Density fluctuations and temperature relaxation in multicomponent plasmas

TL;DR

This paper develops a comprehensive formalism for analyzing density fluctuations and temperature relaxation in multicomponent quantum Coulomb plasmas, incorporating short-range correlations and allowing for detailed quantum treatment of electrons.

Contribution

It introduces a new approach to determine local field corrections that include quantum effects and bound states, enhancing plasma modeling accuracy.

Findings

Derived a general formula for electron-ion temperature relaxation rate.

Presented a method to incorporate static short-range correlations into RPA.

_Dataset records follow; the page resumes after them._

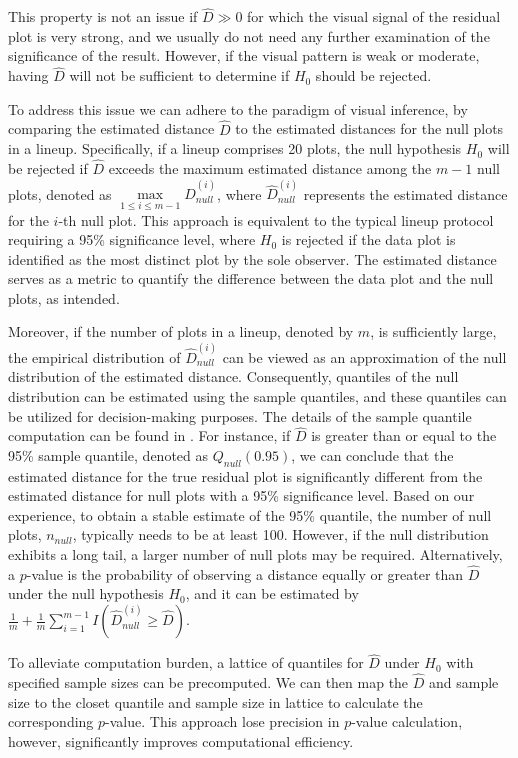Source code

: \documentclass[]{interact}
\theoremstyle{plain}%
\theoremstyle{definition}
\theoremstyle{remark}
\begin{document}
This property is not an issue if \(\hat{D} \gg 0\) for which the visual
signal of the residual plot is very strong, and we usually do not need
any further examination of the significance of the result. However, if
the visual pattern is weak or moderate, having \(\hat{D}\) will not be
sufficient to determine if \(H_0\) should be rejected.

To address this issue we can adhere to the paradigm of visual inference,
by comparing the estimated distance \(\hat{D}\) to the estimated
distances for the null plots in a lineup. Specifically, if a lineup
comprises 20 plots, the null hypothesis \(H_0\) will be rejected if
\(\hat{D}\) exceeds the maximum estimated distance among the \(m - 1\)
null plots, denoted as
\(\max\limits_{1 \leq i \leq m-1} {\hat{D}_{null}^{(i)}}\), where
\(\hat{D}_{null}^{(i)}\) represents the estimated distance for the
\(i\)-th null plot. This approach is equivalent to the typical lineup
protocol requiring a 95\% significance level, where \(H_0\) is rejected
if the data plot is identified as the most distinct plot by the sole
observer. The estimated distance serves as a metric to quantify the
difference between the data plot and the null plots, as intended.

Moreover, if the number of plots in a lineup, denoted by \(m\), is
sufficiently large, the empirical distribution of
\({\hat{D}_{null}^{(i)}}\) can be viewed as an approximation of the null
distribution of the estimated distance. Consequently, quantiles of the
null distribution can be estimated using the sample quantiles, and these
quantiles can be utilized for decision-making purposes. The details of
the sample quantile computation can be found in
\citet{hyndman1996sample}. For instance, if \(\hat{D}\) is greater than
or equal to the 95\% sample quantile, denoted as \(Q_{null}(0.95)\), we
can conclude that the estimated distance for the true residual plot is
significantly different from the estimated distance for null plots with
a 95\% significance level. Based on our experience, to obtain a stable
estimate of the 95\% quantile, the number of null plots, \(n_{null}\),
typically needs to be at least 100. However, if the null distribution
exhibits a long tail, a larger number of null plots may be required.
Alternatively, a \(p\)-value is the probability of observing a distance
equally or greater than \(\hat{D}\) under the null hypothesis \(H_0\),
and it can be estimated by
\(\frac{1}{m} + \frac{1}{m}\sum_{i=1}^{m-1}I\left(\hat{D}_{null}^{(i)} \geq \hat{D}\right)\).

To alleviate computation burden, a lattice of quantiles for \(\hat{D}\)
under \(H_0\) with specified sample sizes can be precomputed. We can
then map the \(\hat{D}\) and sample size to the closet quantile and
sample size in lattice to calculate the corresponding \(p\)-value. This
approach lose precision in \(p\)-value calculation, however,
significantly improves computational efficiency.
\end{document}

Discussed limitations and potential improvements for dense plasma modeling.

Abstract

A general formalism for the treatment of density fluctuations in Coulomb plasmas is presented and applied to the treatment of temperature relaxation in multi-component quantum plasmas when the separate components (electrons and ions) relax to LTE much faster than the mutual equilibration rate. The underlying theory is based upon the Random Phase Approximation with static local field corrections (LFCs) to account for short-range correlations between the particles. A general formula for the electron-ion equilibration rate, similar to the one given by Daligault and Dimonte, is derived. However a different approach is advocated for the determination of the LFCs , one that allows a detailed quantal treatment of the electrons and with allowance for the possible presence of bound states. The theory presented here accommodates any number of plasma components and provides a basis for an approximate self-consistent solution of the general Coulomb many-body problem that incorporates static short-range correlations into the RPA. This has implications for improved modelling of the static and low frequency transport and equation-of-state properties of dense plasma. Limitations of the model are also discussed.